If you've been around here a long time, you already know some of this story, but bear with me.

From the time I was a teenager, my endocrinologists told me and my mother than pregnancy would be a difficult thing for me. That conceiving a child naturally would be difficult and maybe even unlikely. That I should be ready to face fertility challenges. So, I was.

Then, just over 10 years ago, just over two months into my marriage, I found out I was unexpectedly pregnant. It's funny, isn't it, how the challenges you actually face in life are so often NOT the ones you expect to face?

In October, 2007, my first born made his SCREAMING entrance into the world. How, exactly, my husband and I (both of whom tend toward extra weight and have dark brown hair) had produced a skinny, long limbed, BLONDE child was a mystery to us, but we were obviously immediately in love.

When I started this blog, he was only several weeks old. He was chunking up rapidly (he went from 6.9 lbs at birth to 12 lbs at six weeks), and was an avid snuggler. 

The nine plus years since his birth have been a rollercoaster ride that's been heavily documented here. 

Now, he is a third grader who is up to my chin and wears the same size shoes I wear. He is an athletic, energetic, sensitive and empathetic kid who still drives me nuts and then melts my heart in the span of seconds. 

It's been on my mind a lot lately how he's growing up. He is still an avid snuggler. One of his favorite things is to snuggle on mornings (like today, a snow day) when he doesn't have anywhere to rush to. And because he's 9, I think I am relishing his snuggles more than ever, if that's possible. Because, in my heart of hearts, I know we're getting toward the end of this part of our mother son relationship. 

At some point, snuggling with your son becomes 1) something he's no longer interested in and 2) something that isn't really societally appropriate or accepted. And that's fine. It is what it is. I'm not railing against societal norms at the moment. But it does make these snuggles bittersweet, knowing that at some point, sooner than later, they're going to taper off. 

I remember when B was 9 months old and in a Baby Bjorn on the LI Ferry. (I think I may have recounted this here before so again, forgive me), and a gentleman said to me, "Don't blink." He told me about his grown children and how it seemed like yesterday that they were babies. One of those things that conceptually, you get, but you don't maybe REALLY get until your child is suddenly an enormous human and you think, "When did that happen?" 


Tuesday, March 7, 2017

Stuff and Nonsense

Crap. I said I was gonna write more, didn't I? Ok. Here's me, writing more.

Yesterday was  E1's birthday. Thirteen years to the day since we met at Harpoonfest. I was overcome with mushiness at one point yesterday, thinking how grateful I am that I decided to go to Harpoonfest that day, and how grateful I am for the love of my life, who is the best partner I could've hoped for. I so love that guy, y'all.

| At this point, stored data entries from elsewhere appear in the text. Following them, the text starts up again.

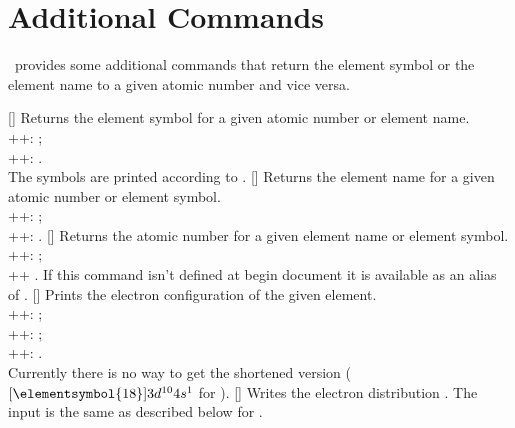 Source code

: \documentclass[load-preamble+]{cnltx-doc}
\begin{document}
\section{Additional Commands}\label{sec:additional-commands}
\BOHR\ provides some additional commands that return the element symbol or the
element name to a given atomic number and vice versa.
\begin{commands}
  []
    Returns the element symbol for a given atomic number or element name.\\
    \verbcode++: ;\\
    \verbcode++: .\\
    The symbols are printed according to .
  []
    Returns the element name for a given atomic number or element symbol.\\
    \verbcode++: ;\\
    \verbcode++: .
  []
    Returns the atomic number for a given element name or element symbol.\\
    \verbcode++: ;\\
    \verbcode++ .
    If this command isn't defined at begin document it is available as an
    alias of .
  []
    Prints the electron configuration of the given
    element.\\
    \verbcode++: ;\\
    \verbcode++: ;\\
    \verbcode++: .\\
    Currently there is no way to get the shortened version
    (\eg\ $[\elementsymbol{18}]3d^{10}4s^1$ for ).
  []
    Writes the electron distribution .  The input is the same as described below for
    .\\

\end{commands}
\end{document}
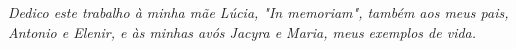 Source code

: \thispagestyle{empty}

\vspace*{\fill}
\begin{flushright}
	\begin{minipage}{8cm}
		\textit{
			\qquad Dedico este trabalho à minha mãe Lúcia, "In memoriam", também aos meus pais, Antonio e Elenir, e às minhas avós Jacyra e Maria, meus exemplos de vida.
		}
	\end{minipage}
\end{flushright}
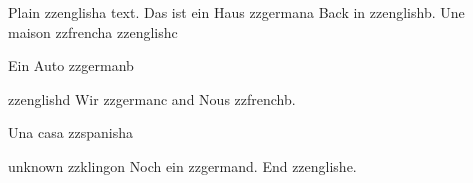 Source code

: Plain zzenglisha text.
\foreignlanguage{ngerman}{Das ist ein Haus zzgermana}
Back in zzenglishb.
{ Une maison zzfrencha} zzenglishc
\begin{otherlanguage}{german}Ein Auto zzgermanb\end{otherlanguage} zzenglishd
\textgerman{Wir zzgermanc} and \textfrench{Nous zzfrenchb}.
\begin{spanish}Una casa zzspanisha\end{spanish}
\foreignlanguage{klingon}{unknown zzklingon}
Noch ein zzgermand.
End zzenglishe.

One  of the interesting things about no longer working my office job is that I have had more time to re-focus on myself. I'm still crazily busy, but I have pockets of time by myself during the day. And in those pockets, I'm starting to remember to be aware of some of my patterns.

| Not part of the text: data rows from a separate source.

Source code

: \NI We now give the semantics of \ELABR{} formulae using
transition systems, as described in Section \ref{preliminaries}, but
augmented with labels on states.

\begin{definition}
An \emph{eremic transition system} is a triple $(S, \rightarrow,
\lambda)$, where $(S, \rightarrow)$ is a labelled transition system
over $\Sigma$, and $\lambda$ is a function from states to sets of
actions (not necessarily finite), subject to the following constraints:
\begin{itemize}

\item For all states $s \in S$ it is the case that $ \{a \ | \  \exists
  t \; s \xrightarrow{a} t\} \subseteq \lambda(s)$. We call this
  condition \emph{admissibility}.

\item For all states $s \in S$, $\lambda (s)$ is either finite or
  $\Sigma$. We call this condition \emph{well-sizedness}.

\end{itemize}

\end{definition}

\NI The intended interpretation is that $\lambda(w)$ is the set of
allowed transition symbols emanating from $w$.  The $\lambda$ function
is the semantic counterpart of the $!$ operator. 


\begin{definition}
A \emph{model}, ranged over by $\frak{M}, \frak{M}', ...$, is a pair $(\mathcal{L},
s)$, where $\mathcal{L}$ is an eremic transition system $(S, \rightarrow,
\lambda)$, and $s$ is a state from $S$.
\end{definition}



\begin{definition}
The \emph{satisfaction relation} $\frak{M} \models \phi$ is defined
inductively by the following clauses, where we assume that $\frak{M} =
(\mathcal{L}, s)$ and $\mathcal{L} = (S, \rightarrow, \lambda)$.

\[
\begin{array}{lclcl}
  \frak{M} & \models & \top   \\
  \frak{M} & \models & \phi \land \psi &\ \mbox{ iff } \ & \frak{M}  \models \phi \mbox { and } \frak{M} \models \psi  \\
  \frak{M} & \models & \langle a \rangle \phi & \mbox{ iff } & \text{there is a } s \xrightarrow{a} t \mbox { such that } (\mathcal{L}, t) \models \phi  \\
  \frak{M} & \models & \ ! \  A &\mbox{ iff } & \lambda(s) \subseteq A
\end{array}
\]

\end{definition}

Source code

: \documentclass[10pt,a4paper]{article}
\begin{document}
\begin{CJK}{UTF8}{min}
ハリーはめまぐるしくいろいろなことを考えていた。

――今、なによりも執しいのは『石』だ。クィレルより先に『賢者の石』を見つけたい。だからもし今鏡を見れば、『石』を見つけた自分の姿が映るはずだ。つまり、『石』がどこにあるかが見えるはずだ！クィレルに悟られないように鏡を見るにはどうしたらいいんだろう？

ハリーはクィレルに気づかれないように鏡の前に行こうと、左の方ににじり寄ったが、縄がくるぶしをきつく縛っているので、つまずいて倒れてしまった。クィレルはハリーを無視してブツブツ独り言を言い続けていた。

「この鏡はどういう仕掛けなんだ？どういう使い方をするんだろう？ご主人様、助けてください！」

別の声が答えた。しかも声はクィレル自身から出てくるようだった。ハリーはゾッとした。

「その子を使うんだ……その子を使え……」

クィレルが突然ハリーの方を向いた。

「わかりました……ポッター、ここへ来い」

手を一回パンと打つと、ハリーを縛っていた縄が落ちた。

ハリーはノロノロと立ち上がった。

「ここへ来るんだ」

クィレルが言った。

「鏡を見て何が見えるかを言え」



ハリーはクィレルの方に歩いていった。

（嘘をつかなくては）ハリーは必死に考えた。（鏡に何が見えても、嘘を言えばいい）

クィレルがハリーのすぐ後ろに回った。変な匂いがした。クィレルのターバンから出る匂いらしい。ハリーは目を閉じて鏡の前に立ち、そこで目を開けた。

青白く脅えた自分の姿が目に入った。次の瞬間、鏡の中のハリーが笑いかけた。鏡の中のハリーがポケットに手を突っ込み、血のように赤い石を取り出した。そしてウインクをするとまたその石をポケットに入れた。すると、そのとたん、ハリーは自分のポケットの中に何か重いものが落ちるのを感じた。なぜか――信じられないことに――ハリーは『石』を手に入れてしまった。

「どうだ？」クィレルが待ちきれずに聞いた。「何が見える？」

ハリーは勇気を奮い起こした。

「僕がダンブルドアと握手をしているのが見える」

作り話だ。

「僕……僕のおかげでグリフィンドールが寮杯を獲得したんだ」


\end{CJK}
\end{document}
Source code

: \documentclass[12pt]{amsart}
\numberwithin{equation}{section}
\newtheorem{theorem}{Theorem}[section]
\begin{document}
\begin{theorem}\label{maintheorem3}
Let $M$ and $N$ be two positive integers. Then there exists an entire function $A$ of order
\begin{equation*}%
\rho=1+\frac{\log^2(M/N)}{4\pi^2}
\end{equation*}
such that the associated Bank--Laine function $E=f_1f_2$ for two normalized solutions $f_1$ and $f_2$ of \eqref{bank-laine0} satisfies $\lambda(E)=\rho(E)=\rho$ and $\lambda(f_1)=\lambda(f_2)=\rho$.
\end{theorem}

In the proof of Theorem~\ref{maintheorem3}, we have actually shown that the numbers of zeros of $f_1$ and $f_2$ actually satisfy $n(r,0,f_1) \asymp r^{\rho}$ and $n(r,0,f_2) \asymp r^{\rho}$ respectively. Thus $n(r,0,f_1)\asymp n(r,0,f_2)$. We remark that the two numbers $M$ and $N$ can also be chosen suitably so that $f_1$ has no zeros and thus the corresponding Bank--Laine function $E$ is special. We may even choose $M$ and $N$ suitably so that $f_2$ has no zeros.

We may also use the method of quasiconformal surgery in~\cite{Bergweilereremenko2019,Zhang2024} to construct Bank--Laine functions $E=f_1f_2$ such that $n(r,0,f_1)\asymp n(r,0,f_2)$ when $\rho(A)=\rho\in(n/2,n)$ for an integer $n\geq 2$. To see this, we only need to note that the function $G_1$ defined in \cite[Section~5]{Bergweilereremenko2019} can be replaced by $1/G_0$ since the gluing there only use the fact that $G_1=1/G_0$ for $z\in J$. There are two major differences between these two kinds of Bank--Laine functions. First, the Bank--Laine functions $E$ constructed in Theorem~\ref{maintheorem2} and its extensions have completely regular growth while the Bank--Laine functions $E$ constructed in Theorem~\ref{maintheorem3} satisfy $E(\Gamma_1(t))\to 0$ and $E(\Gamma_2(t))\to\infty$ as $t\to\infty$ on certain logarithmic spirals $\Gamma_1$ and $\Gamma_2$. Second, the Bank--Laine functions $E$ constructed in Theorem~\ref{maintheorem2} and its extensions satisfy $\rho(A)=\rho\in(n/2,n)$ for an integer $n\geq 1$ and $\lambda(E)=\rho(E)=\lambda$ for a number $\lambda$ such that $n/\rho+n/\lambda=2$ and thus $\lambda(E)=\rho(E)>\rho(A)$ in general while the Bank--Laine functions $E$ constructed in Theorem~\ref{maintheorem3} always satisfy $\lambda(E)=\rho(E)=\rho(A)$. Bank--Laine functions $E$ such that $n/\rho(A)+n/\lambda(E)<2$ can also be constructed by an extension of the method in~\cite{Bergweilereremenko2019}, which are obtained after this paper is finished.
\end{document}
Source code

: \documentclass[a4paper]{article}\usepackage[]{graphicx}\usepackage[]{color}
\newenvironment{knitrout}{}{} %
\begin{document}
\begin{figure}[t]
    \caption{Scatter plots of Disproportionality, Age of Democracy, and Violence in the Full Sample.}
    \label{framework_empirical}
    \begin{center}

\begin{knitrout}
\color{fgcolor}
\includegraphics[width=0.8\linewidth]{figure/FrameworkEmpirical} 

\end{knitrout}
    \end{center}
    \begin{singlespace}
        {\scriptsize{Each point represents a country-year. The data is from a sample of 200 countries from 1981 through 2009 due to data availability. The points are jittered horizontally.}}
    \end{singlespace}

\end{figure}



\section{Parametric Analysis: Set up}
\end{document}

I overthink things. Everything, really. I get in my own head and make myself anxious and angsty and it's annoying AF and I really need to get back to working on NOT doing that anymore.

I am definitely in a better, more self assured headspace than I was the last time I left a job (when my self confidence had been stripped awfully bare). But still, I question myself more than I probably need to. I don't trust myself and my own judgment sometimes when I should. I am by far my own worst critic. One would think that knowing that would be beneficial, right? Not that simple, though.

On the other hand, the new workout regimen I'm on has me feeling better physically than I have in ages. I'm enjoying challenging myself in new ways, and I'm beginning to see some positive results. I'm beginning to feel a bit more like the me I couldn't find in the mirror, and that's a great feeling.

Most importantly, I feel more present for my kids. My precious angel assholes* who are my whole world and the bane of my existence all wrapped up in cherubic packages. They drive my absolutely bananas more days than not, but I'm happier than I can adequately express to be able to focus more fully on them again. Some women can successfully and happily work full time and be rockstar moms, but I've made peace with the fact that I'm not one of them. At least not right now.

*If you somehow stumbled upon this blog and are someone who is offended by my using this word for my precious babes, then you're going to want to move along. Kids are assholes sometimes. Mine included. If we can't laugh about it, then what's it even all about?